Chancellor Rishi Sunak has been warned against imposing a public sector pay freeze on millions of workers to cover for his “irresponsible choices and unacceptable delays” in a move that could jeopardise the UK’s economic recovery.
His Labour shadow Anneliese Dodds is expected to lay the blame for a coronavirus “jobs crisis” squarely with Mr Sunak as she urges him not to go ahead with a widely-expected cap on the salaries of millions of workers.
The shadow chancellor will use a speech on Monday to call for Mr Sunak to use his spending review this week to treat frontline workers “decently, rather than grinding them down”.
He is due to announce a multibillion-pound plan to invest in long-term infrastructure projects on Wednesday and fund the fight against the coronavirus pandemic.
And he is understood to be preparing to announce £1.25 billion of new funding for prisons, extra money for police recruitment and that the Government’s 10-year schools programme will approve 50 new schools a year.
The Treasury also said nearly £220 million of funding will also go towards the post-Brexit points-based immigration system.
The result, Ms Dodds will argue, is “they’ll cut back on spending and our economy won’t recover as quickly”.
“And they shouldn’t have to pay for a Chancellor who’s had to come back week in week out to change his plans, blocked a circuit-breaker leading to a longer, more painful lockdown and still hasn’t acted to fix Britain’s broken safety net,” she is expected to say.
“The Chancellor’s irresponsible choices and unacceptable delays are damaging the economy.
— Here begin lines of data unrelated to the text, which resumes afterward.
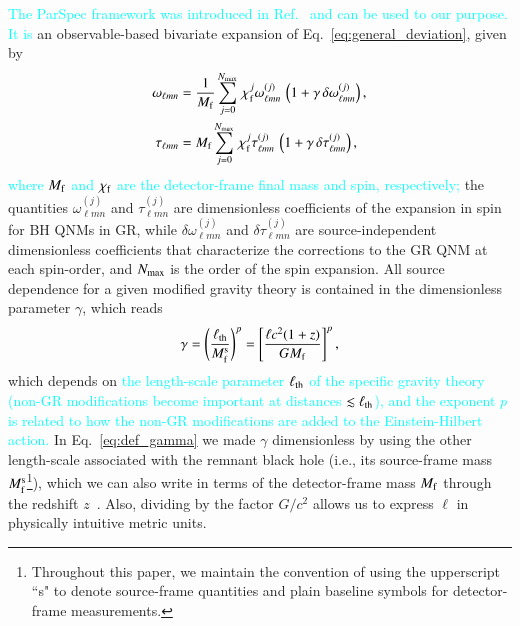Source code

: \documentclass[twocolumn,
               prd,
               aps,
               superscriptaddress,
               tightenlines,
               nofootinbib,
               eqsecnum,
               amsfonts,
               amsmath,
               longbibliography]{revtex4-1}
\newcommand{\ab}[1]{{\textcolor{cyan}{{#1}} }}
\begin{document}
\ab{The ParSpec framework was introduced in Ref.~\cite{Maselli:2019mjd} and can be used to our purpose. It is} an observable-based
bivariate expansion of Eq.~\eqref{eq:general_deviation}, given by
%
\begin{subequations}
\label{eq:kerr_expansion}
\begin{align}
\omega_{\ell m n} &= \frac{1}{M_{\rm f}} \sum_{j = 0}^{N_{\rm max}} \, \chi_{\rm f}^{j} \omega^{(j)}_{\ell m n} \, \left( 1 + \gamma\, \delta \omega^{(j)}_{\ell m n} \right), \\
\tau_{\ell m n}   &= M_{\rm f}     \sum_{j = 0}^{N_{\rm max}} \, \chi_{\rm f}^{j} \tau^{(j)}_{\ell m n}   \, \left( 1 + \gamma\, \delta \tau^{(j)}_{\ell m n} \right),
\end{align}
\end{subequations}
%
\ab{where $M_{\rm f}$ and $\chi_{\rm f}$ are the detector-frame final mass and spin, respectively;}
the quantities $\omega_{\ell m n}^{(j)}$ and $\tau_{\ell m n}^{(j)}$ are dimensionless coefficients of the
expansion in spin for BH QNMs in GR, while $\delta\omega_{\ell m n}^{(j)}$ and $\delta\tau_{\ell m n}^{(j)}$ are 
source-independent dimensionless coefficients that characterize the corrections to the GR QNM at
each spin-order,
%
and $N_{\rm max}$ is the order of the spin expansion.
%
All source dependence for a given modified gravity theory is contained in the
dimensionless parameter $\gamma$, which reads
%
\begin{equation}
\gamma
%
= \left(\frac{\ell_{\rm th}}{M^{\rm s}_{\rm f}}\right)^{p}
%
= \left[
\frac{\ell c^2 (1 + z)}{G M_{\rm f}}
\right]^{p},
\label{eq:def_gamma}
\end{equation}
%
which depends on \ab{the length-scale parameter $\ell_{\rm th}$ of the specific gravity theory 
(non-GR modifications become important at distances $\lesssim \ell_{\rm th}$), and
the exponent $p$ is related to how the non-GR modifications are
added to the Einstein-Hilbert action.}
%
In Eq.~\eqref{eq:def_gamma} we made $\gamma$ dimensionless by using the other
length-scale associated with the remnant black hole (i.e., its source-frame mass
$M^{\rm s}_{\rm f}$\footnote{Throughout this paper, we maintain the convention of
using the upperscript ``s" to denote source-frame quantities and plain baseline
symbols for detector-frame measurements.}), which we can also write in terms of the detector-frame mass $M_{\rm f}$ 
through the redshift $z$~\cite{Krolak:1987ofj}. Also, dividing by the factor $G/c^2$ allows us to
express $\ell$ in physically intuitive metric units.
\end{document}
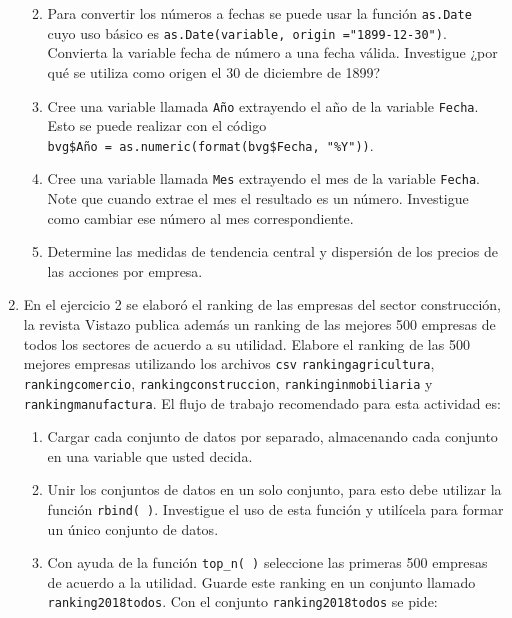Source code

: \documentclass[letterpaper,]{book}
\providecommand{\tightlist}{%
  \setlength{\itemsep}{0pt}\setlength{\parskip}{0pt}}
\begin{document}
\begin{enumerate}
  \begin{enumerate}
  \def\labelenumii{\alph{enumii}.}
  \tightlist
  \item
    Para convertir los números a fechas se puede usar la función \texttt{as.Date} cuyo uso básico es \texttt{as.Date(variable,\ origin\ ="1899-12-30")}. Convierta la variable fecha de número a una fecha válida. Investigue ¿por qué se utiliza como origen el 30 de diciembre de 1899?
  \item
    Cree una variable llamada \texttt{Año} extrayendo el año de la variable \texttt{Fecha}. Esto se puede realizar con el código \texttt{bvg\$Año\ =\ as.numeric(format(bvg\$Fecha,\ "\%Y"))}.
  \item
    Cree una variable llamada \texttt{Mes} extrayendo el mes de la variable \texttt{Fecha}. Note que cuando extrae el mes el resultado es un número. Investigue como cambiar ese número al mes correspondiente.
  \item
    Determine las medidas de tendencia central y dispersión de los precios de las acciones por empresa.
  \end{enumerate}
\item
  En el ejercicio 2 se elaboró el ranking de las empresas del sector construcción, la revista Vistazo publica además un ranking de las mejores 500 empresas de todos los sectores de acuerdo a su utilidad. Elabore el ranking de las 500 mejores empresas utilizando los archivos \texttt{csv} \texttt{rankingagricultura}, \texttt{rankingcomercio}, \texttt{rankingconstruccion}, \texttt{rankinginmobiliaria} y \texttt{rankingmanufactura}. El flujo de trabajo recomendado para esta actividad es:

  \begin{enumerate}
  \def\labelenumii{\alph{enumii}.}
  \tightlist
  \item
    Cargar cada conjunto de datos por separado, almacenando cada conjunto en una variable que usted decida.
  \item
    Unir los conjuntos de datos en un solo conjunto, para esto debe utilizar la función \texttt{rbind(\ )}. Investigue el uso de esta función y utilícela para formar un único conjunto de datos.
  \item
    Con ayuda de la función \texttt{top\_n(\ )} seleccione las primeras 500 empresas de acuerdo a la utilidad. Guarde este ranking en un conjunto llamado \texttt{ranking2018todos}. Con el conjunto \texttt{ranking2018todos} se pide:


\end{enumerate}
\end{enumerate}
\end{document}
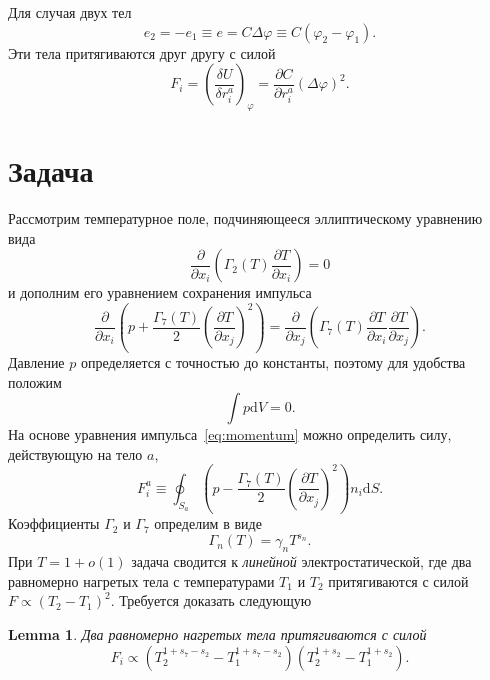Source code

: \documentclass{article}
\theoremstyle{plain}
\newtheorem*{lemma}{Lemma}
\newcommand{\dd}{\mathrm{d}}
\newcommand{\pder}[2][]{\frac{\partial#1}{\partial#2}}
\newcommand{\eqdef}{\equiv}
\begin{document}
Для случая двух тел
\begin{equation}\label{eq:capacity}
    e_2 = -e_1 \eqdef e = C\Delta\varphi \eqdef C(\varphi_2 - \varphi_1).
\end{equation}
Эти тела притягиваются друг другу с силой
\begin{equation}\label{eq:force2}
    F_i = \left(\frac{\delta U}{\delta r^a_i}\right)_\varphi = \pder[C]{r^a_i}(\Delta\varphi)^2.
\end{equation}

\section{Задача}

Рассмотрим температурное поле, подчиняющееся эллиптическому уравнению вида
\begin{equation}\label{eq:elliptic}
    \pder{x_i}\left( \Gamma_2(T) \pder[T]{x_i} \right) = 0
\end{equation}
и дополним его уравнением сохранения импульса
\begin{equation}\label{eq:momentum}
    \pder{x_i}\left( p + \frac{\Gamma_7(T)}{2}\left(\pder[T]{x_j}\right)^2 \right) =
    \pder{x_j}\left( \Gamma_7(T)\pder[T]{x_i}\pder[T]{x_j} \right).
\end{equation}
Давление \(p\) определяется с точностью до константы, поэтому для удобства положим
\begin{equation}\label{eq:pressure}
    \int p\dd{V} = 0.
\end{equation}
На основе уравнения импульса~\eqref{eq:momentum} можно определить силу, действующую на тело \(a\),
\begin{equation}\label{eq:force_ell}
    F^a_i \eqdef \oint_{S_a} \left( p - \frac{\Gamma_7(T)}{2}\left(\pder[T]{x_j}\right)^2 \right) n_i\dd{S}.
\end{equation}
Коэффициенты \(\Gamma_2\) и \(\Gamma_7\) определим в виде
\begin{equation}\label{eq:gammas}
    \Gamma_n(T) = \gamma_n T^{s_n}.
\end{equation}
При \(T=1+o(1)\) задача сводится к \emph{линейной} электростатической,
где два равномерно нагретых тела с температурами \(T_1\) и \(T_2\) притягиваются с силой \(F \propto (T_2-T_1)^2\).
Требуется доказать следующую
\begin{lemma}\label{lem:force}
    Два равномерно нагретых тела притягиваются с силой
    \begin{equation}\label{eq:force_temp}
        F_i \propto \left( T_2^{1+s_7-s_2} - T_1^{1+s_7-s_2} \right)\left( T_2^{1+s_2} - T_1^{1+s_2} \right).
    \end{equation}
\end{lemma}
\end{document}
That’s why we’re in the grip of a jobs crisis – and it’s got Rishi Sunak’s name all over it.”
Mr Sunak told Sky’s Sophy Ridge On Sunday: “You will not see austerity next week, what you will see is an increase in Government spending, on day-to-day public services, quite a significant one coming on the increase we had last year.”
But, while he said that he “cannot comment on future pay policy”, Mr Sunak added: “When we launched the spending review I did say to departments that when we think about public pay settlements I think it would be entirely reasonable to think of those in the context of the wider economic climate.
The Chancellor also declined to commit to an extension of the increase to Universal Credit that was introduced because of the pandemic but is due to end in April.
Frances O’Grady, the head of the TUC confederation of trade unions, appealed to a “sense of fairness” in urging ministers not to impose a public sector pay freeze.
“We saw ministers join millions of us clapping firefighters, refuse collectors, social care workers – I don’t think this would be the time to reward them with a real pay cut,” she told Ridge.